We still rely on radio, we still rely on playlisting, we still rely on largely major labels, putting up the funds and giving access.
I wish there was an easier way for the public to discover music, to finance music, and for that music to be successful without all these intermediaries taking a cut and inserting themselves, for better or worse.
What’s the best advice that you’ve ever been given in this business, and what advice would you give to somebody coming up in the artist management world?
The best advice I’ve been given was when a friend of mine said that his mother always told him, ‘Find something you love so much, that you do it for free, and then find someone to pay you for doing it.’ I was making great money coming out of college and working at a dot com. I decided to quit that job so I could live, barely paycheck to paycheck, as an entry level music intern.

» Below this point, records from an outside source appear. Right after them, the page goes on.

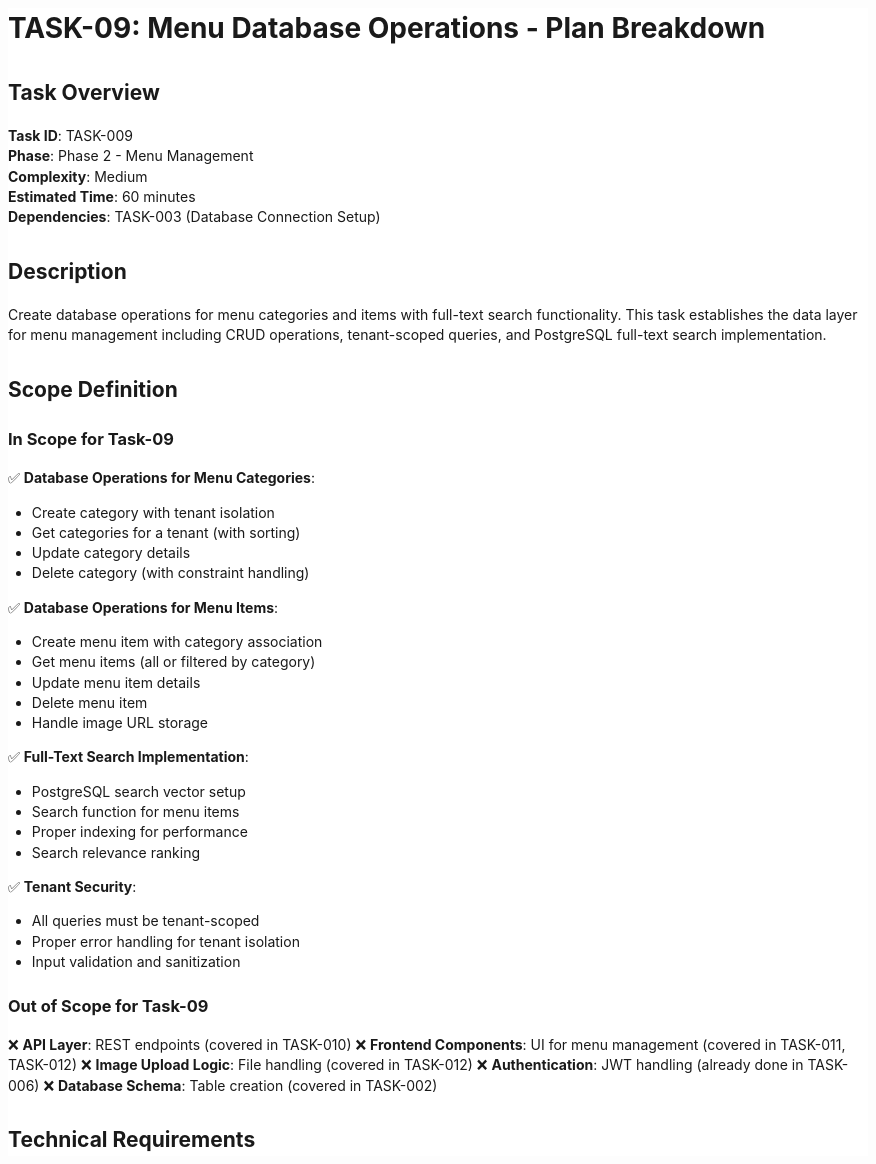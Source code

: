 # TASK-09: Menu Database Operations - Plan Breakdown

## Task Overview
**Task ID**: TASK-009  
**Phase**: Phase 2 - Menu Management  
**Complexity**: Medium  
**Estimated Time**: 60 minutes  
**Dependencies**: TASK-003 (Database Connection Setup)

## Description
Create database operations for menu categories and items with full-text search functionality. This task establishes the data layer for menu management including CRUD operations, tenant-scoped queries, and PostgreSQL full-text search implementation.

## Scope Definition

### In Scope for Task-09
✅ **Database Operations for Menu Categories**:
- Create category with tenant isolation
- Get categories for a tenant (with sorting)
- Update category details
- Delete category (with constraint handling)

✅ **Database Operations for Menu Items**:
- Create menu item with category association
- Get menu items (all or filtered by category)
- Update menu item details
- Delete menu item
- Handle image URL storage

✅ **Full-Text Search Implementation**:
- PostgreSQL search vector setup
- Search function for menu items
- Proper indexing for performance
- Search relevance ranking

✅ **Tenant Security**:
- All queries must be tenant-scoped
- Proper error handling for tenant isolation
- Input validation and sanitization

### Out of Scope for Task-09
❌ **API Layer**: REST endpoints (covered in TASK-010)
❌ **Frontend Components**: UI for menu management (covered in TASK-011, TASK-012)
❌ **Image Upload Logic**: File handling (covered in TASK-012)
❌ **Authentication**: JWT handling (already done in TASK-006)
❌ **Database Schema**: Table creation (covered in TASK-002)

## Technical Requirements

“If you want to be a manager, find artists out there. There’s no school for it. Most of us in the music industry did not come out of college and get a job at a record label. Almost everyone I know did something for free in the music industry for years before someone paid them to do it.”
But I loved music, I didn’t care how much I made. I didn’t care that I could only afford to eat bags of popcorn for dinner; I was working in music. A lot of people come to the music industry for the status, the celebrity and the social flex. I just love music, and if that’s your guiding light, then success will find you. For somebody who wants to get into the industry. Number one, don’t say ‘No’.
The answer is always, ‘Yes’, even if it’s something you don’t want to do. You never know what it will lead to. And then beyond that, just start doing it. You don’t need to wait for someone to give you a job. If you want to be a manager, find artists out there. There’s no school for it. Most of us in the music industry did not come out of college and get a job at a record label. Almost everyone I know did something for free in the music industry for years before someone paid them to do it. My advice is, just do it. Work for anyone who will take you.